[Start of section]
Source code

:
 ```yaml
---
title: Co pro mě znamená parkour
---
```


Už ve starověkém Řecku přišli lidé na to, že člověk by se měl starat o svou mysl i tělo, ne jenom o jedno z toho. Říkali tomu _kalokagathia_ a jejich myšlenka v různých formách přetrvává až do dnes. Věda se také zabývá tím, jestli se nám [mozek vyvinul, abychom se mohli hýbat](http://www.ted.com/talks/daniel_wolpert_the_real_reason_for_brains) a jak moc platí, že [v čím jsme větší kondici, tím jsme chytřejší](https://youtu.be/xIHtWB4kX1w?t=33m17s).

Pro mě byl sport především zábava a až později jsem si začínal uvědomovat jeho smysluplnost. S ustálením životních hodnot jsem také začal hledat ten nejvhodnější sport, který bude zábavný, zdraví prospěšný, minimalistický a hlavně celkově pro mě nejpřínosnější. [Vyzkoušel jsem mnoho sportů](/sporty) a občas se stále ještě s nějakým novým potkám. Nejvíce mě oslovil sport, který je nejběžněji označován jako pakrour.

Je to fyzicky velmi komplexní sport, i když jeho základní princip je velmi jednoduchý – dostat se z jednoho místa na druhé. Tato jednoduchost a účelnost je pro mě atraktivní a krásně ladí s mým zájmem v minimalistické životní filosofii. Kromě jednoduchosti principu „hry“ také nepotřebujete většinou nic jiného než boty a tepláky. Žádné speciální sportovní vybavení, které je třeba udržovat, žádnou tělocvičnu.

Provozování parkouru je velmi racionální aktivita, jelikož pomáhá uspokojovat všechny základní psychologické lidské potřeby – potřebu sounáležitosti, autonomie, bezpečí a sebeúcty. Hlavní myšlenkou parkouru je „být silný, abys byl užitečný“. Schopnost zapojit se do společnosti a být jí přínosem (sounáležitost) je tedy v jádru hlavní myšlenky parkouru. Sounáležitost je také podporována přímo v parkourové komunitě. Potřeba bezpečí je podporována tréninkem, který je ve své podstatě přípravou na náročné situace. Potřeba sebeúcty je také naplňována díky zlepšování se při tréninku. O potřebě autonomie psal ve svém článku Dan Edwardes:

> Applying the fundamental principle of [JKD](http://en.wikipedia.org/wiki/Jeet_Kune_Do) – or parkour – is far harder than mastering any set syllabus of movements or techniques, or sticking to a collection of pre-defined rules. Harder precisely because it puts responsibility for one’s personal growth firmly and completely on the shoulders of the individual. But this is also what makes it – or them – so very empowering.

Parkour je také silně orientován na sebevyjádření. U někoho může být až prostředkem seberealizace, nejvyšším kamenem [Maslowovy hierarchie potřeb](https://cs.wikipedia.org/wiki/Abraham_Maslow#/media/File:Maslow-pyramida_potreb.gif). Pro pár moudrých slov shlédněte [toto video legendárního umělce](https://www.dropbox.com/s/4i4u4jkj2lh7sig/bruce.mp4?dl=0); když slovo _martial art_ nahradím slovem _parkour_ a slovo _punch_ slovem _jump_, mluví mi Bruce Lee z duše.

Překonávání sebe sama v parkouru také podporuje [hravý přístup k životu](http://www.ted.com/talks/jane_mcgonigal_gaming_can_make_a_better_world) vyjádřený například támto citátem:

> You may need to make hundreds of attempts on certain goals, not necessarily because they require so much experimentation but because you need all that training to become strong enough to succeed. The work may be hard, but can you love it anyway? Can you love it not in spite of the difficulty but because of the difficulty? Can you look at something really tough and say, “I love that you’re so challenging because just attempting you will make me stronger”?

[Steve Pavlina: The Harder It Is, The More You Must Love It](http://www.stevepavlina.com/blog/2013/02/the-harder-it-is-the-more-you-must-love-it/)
[End of section]
• **Assignment**: The records above should be printed exactly, please, from the first line through the line containing "Provozování parkouru je", with both ends kept and nothing past it.

• **Output of the exercise**:
Source code

:
 ```yaml
---
title: Co pro mě znamená parkour
---
```


Už ve starověkém Řecku přišli lidé na to, že člověk by se měl starat o svou mysl i tělo, ne jenom o jedno z toho. Říkali tomu _kalokagathia_ a jejich myšlenka v různých formách přetrvává až do dnes. Věda se také zabývá tím, jestli se nám [mozek vyvinul, abychom se mohli hýbat](http://www.ted.com/talks/daniel_wolpert_the_real_reason_for_brains) a jak moc platí, že [v čím jsme větší kondici, tím jsme chytřejší](https://youtu.be/xIHtWB4kX1w?t=33m17s).

Pro mě byl sport především zábava a až později jsem si začínal uvědomovat jeho smysluplnost. S ustálením životních hodnot jsem také začal hledat ten nejvhodnější sport, který bude zábavný, zdraví prospěšný, minimalistický a hlavně celkově pro mě nejpřínosnější. [Vyzkoušel jsem mnoho sportů](/sporty) a občas se stále ještě s nějakým novým potkám. Nejvíce mě oslovil sport, který je nejběžněji označován jako pakrour.

Je to fyzicky velmi komplexní sport, i když jeho základní princip je velmi jednoduchý – dostat se z jednoho místa na druhé. Tato jednoduchost a účelnost je pro mě atraktivní a krásně ladí s mým zájmem v minimalistické životní filosofii. Kromě jednoduchosti principu „hry“ také nepotřebujete většinou nic jiného než boty a tepláky. Žádné speciální sportovní vybavení, které je třeba udržovat, žádnou tělocvičnu.

Provozování parkouru je velmi racionální aktivita, jelikož pomáhá uspokojovat všechny základní psychologické lidské potřeby – potřebu sounáležitosti, autonomie, bezpečí a sebeúcty. Hlavní myšlenkou parkouru je „být silný, abys byl užitečný“. Schopnost zapojit se do společnosti a být jí přínosem (sounáležitost) je tedy v jádru hlavní myšlenky parkouru. Sounáležitost je také podporována přímo v parkourové komunitě. Potřeba bezpečí je podporována tréninkem, který je ve své podstatě přípravou na náročné situace. Potřeba sebeúcty je také naplňována díky zlepšování se při tréninku. O potřebě autonomie psal ve svém článku Dan Edwardes:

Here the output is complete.